In the first funding phase, Project C2 investigated novel simulation techniques that enable the validation and variants' exploration of all essential features of invasive computing. It had two major research fields: (a) Timed functional simulation of invasive resource-aware programs and (b) performance evaluation of individual architectures and an integrated simulation methodology to co-simulate different types of invasive architectures. In order to handle the complexity and diversity of the considered architectures as well as different invasive programming, resource management and invasion strategies, new methods for the modularisation and orthogonalisation of these exploration concerns have been developed. Such simulation facilities enabled the optimisation of the concepts of invasive computing across all project areas, especially, without the need to have full hardware or software implementations available. One fundamental development was the timed functional simulation framework InvadeSIM for the simulation of invasive resource-aware programs on heterogeneous tiled architectures. It enables us to gain important insights into the concepts of invasive computing across all different platform layers including architectures, invasion strategies, and applications. Based on this foundation, in the second funding phase, the main focus of Project C2 is the automatic co-exploration across all these platform layers as shown in Figure 1.

Design Space Exploration

Figure 1: Overview of the design space exploration.

More specifically, we intend to investigate important research questions such as: How does an optimal invasive architecture configuration look like for a given set of characteristic applications? And: How to model the inherent dynamic behaviour of resource-aware programs as well as of multiple competing applications? In this realm, we want to study variants of invasive architectures and evaluate them for several application scenarios for multiple objectives (e.g., cost, performance, power, predictability). Furthermore, we want to classify and model invasive applications and sets of them by invasive parallel patterns.

Approach

The main contribution of the first funding phase and the basis for our research goals in the second funding phase is the simulation framework InvadeSIM, which will be explained in the next sections in more detail.

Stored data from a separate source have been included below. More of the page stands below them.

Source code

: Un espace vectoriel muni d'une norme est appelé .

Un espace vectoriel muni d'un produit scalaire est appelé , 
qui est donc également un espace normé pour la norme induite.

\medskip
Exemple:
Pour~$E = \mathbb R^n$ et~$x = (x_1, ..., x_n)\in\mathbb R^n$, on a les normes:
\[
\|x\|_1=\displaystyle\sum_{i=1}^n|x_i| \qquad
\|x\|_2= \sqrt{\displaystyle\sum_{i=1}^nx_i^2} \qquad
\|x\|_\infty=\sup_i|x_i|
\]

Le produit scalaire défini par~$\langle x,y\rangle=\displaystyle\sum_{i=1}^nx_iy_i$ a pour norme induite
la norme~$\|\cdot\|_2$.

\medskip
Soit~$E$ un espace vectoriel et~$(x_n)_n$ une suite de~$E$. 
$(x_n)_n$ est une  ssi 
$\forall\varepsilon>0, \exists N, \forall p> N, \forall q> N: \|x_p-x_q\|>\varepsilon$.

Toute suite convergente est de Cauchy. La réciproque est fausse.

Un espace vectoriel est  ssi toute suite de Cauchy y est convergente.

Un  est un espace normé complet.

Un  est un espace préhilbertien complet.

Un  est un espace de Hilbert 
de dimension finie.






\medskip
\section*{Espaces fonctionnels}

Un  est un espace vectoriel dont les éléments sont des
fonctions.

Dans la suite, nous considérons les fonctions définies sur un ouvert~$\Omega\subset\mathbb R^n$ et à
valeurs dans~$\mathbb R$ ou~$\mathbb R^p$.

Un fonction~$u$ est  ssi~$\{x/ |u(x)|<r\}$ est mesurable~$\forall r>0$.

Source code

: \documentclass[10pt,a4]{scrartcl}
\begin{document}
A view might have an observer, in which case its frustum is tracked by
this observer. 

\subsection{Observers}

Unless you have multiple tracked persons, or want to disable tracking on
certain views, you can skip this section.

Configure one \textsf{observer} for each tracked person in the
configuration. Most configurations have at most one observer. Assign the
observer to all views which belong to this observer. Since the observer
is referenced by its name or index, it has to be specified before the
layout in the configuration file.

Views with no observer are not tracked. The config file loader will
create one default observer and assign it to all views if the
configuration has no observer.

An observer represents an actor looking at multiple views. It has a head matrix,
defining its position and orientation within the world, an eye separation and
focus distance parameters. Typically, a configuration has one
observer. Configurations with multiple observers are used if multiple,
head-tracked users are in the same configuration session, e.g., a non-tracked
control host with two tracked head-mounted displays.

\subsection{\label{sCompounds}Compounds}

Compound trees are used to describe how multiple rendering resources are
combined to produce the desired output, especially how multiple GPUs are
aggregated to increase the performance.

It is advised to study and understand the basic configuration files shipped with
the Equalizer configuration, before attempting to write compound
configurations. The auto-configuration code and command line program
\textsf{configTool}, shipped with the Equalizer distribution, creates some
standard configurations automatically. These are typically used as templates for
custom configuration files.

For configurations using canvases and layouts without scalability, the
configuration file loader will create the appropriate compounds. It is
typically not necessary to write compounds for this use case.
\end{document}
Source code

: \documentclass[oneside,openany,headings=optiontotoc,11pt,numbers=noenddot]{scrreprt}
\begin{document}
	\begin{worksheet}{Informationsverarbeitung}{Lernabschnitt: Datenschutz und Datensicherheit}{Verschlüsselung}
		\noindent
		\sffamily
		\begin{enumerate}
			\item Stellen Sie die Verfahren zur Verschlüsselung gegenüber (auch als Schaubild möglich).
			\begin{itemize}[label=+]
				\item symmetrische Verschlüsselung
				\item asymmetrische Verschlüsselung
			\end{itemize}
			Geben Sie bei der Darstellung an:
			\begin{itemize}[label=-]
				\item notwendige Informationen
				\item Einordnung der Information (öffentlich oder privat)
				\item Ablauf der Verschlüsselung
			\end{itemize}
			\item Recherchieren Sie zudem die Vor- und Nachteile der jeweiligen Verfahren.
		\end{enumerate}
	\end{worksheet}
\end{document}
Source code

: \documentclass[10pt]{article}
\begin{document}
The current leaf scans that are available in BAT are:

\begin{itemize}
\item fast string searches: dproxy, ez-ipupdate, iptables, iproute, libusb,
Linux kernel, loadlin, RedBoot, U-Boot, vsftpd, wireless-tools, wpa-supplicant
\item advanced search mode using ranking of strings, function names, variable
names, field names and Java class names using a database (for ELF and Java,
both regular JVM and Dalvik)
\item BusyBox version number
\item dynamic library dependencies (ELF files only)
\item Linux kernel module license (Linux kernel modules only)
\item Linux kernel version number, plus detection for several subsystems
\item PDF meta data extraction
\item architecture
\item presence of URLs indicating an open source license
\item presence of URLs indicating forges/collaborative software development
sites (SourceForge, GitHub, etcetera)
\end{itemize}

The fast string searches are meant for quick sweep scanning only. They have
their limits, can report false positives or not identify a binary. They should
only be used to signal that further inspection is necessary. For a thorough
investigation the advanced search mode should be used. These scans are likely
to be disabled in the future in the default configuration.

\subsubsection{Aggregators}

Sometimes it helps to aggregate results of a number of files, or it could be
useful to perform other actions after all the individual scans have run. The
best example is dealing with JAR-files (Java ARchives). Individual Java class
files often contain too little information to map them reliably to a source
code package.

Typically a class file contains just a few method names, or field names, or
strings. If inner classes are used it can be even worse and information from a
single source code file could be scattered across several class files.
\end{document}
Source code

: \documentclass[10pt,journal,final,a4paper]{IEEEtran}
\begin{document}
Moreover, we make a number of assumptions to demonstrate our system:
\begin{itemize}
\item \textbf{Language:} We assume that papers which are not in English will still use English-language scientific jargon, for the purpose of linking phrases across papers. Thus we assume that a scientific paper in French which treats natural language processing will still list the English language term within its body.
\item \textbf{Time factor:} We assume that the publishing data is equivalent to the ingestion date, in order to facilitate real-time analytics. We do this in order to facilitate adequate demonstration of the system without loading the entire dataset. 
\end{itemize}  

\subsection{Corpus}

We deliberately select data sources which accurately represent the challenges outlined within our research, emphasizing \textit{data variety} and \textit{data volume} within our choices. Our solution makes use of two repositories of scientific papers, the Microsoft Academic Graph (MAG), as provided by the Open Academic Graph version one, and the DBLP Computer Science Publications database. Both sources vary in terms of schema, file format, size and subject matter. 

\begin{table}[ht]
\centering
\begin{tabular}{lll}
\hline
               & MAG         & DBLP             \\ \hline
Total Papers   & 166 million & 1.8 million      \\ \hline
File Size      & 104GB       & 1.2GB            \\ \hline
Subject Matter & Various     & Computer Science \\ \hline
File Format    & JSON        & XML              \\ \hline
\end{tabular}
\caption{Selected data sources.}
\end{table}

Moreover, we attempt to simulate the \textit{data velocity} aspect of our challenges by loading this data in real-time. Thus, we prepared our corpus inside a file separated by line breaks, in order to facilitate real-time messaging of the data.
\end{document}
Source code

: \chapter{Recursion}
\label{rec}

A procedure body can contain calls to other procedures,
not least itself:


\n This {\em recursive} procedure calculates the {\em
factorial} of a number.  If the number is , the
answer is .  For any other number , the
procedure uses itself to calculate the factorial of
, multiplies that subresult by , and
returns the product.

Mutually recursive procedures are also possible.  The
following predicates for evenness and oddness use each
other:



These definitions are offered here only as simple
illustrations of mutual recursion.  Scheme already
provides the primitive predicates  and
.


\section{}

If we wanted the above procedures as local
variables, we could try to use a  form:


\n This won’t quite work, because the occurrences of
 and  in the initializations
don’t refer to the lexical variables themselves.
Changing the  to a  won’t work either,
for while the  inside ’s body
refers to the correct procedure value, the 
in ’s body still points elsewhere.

The main goal of a timed functional simulation framework is to provide simulation capabilities comprising invasive architecture and run-time simulation for parallel invasive applications written in X10. In order to fulfil these requirements, the simulation platform InvadeSIM has been developed providing (a) a fast simulation approach for hundreds of competing applications on large heterogeneous architectures, (b) allowing the modelling of customised heterogeneous invasive multi-tile architectures, and (c) supporting the simulation of the complete set of X10 language constructs as well as (d) all novel invasive programming constructs such as invade, infect, etc. as provided by the InvadeX10 language extension. As a final result of these goals, we can state that all parts were successfully accomplished. This required a close cooperation with several projects of the TCRC (A1, B5, C1, D1, D3). In the following paragraphs, we will explain our achievements in more detail and relevant additional work that was achieved.

An overview of the developed timed functional simulation platform InvadeSIM, which will be also called simulator in the following, is depicted in Figure 2. The simulator allows to quickly customise an invasive multi-tile architecture to be evaluated by changing a number of parameters such as topology, network parameters, or number of tiles and processor types in each tile. This is denoted as architecture model in Figure 2. Applications using InvadeSIM are written in X10 and may use the InvadeX10 framework for exploiting the invasive command set. This is denoted as application modelling in the figure. The main concepts of the timed functional simulation approach are shown in the centre of the figure. Shown are the core components to simulate several parallel applications on a modelled heterogeneous multi-tile architecture. These contain a novel concept of approximately timed simulation and a discrete event synchronisation mechanism between multiple processor simulations that will be explained in the following. The simulation results may be visualised by a graphical user interface or by a trace viewer.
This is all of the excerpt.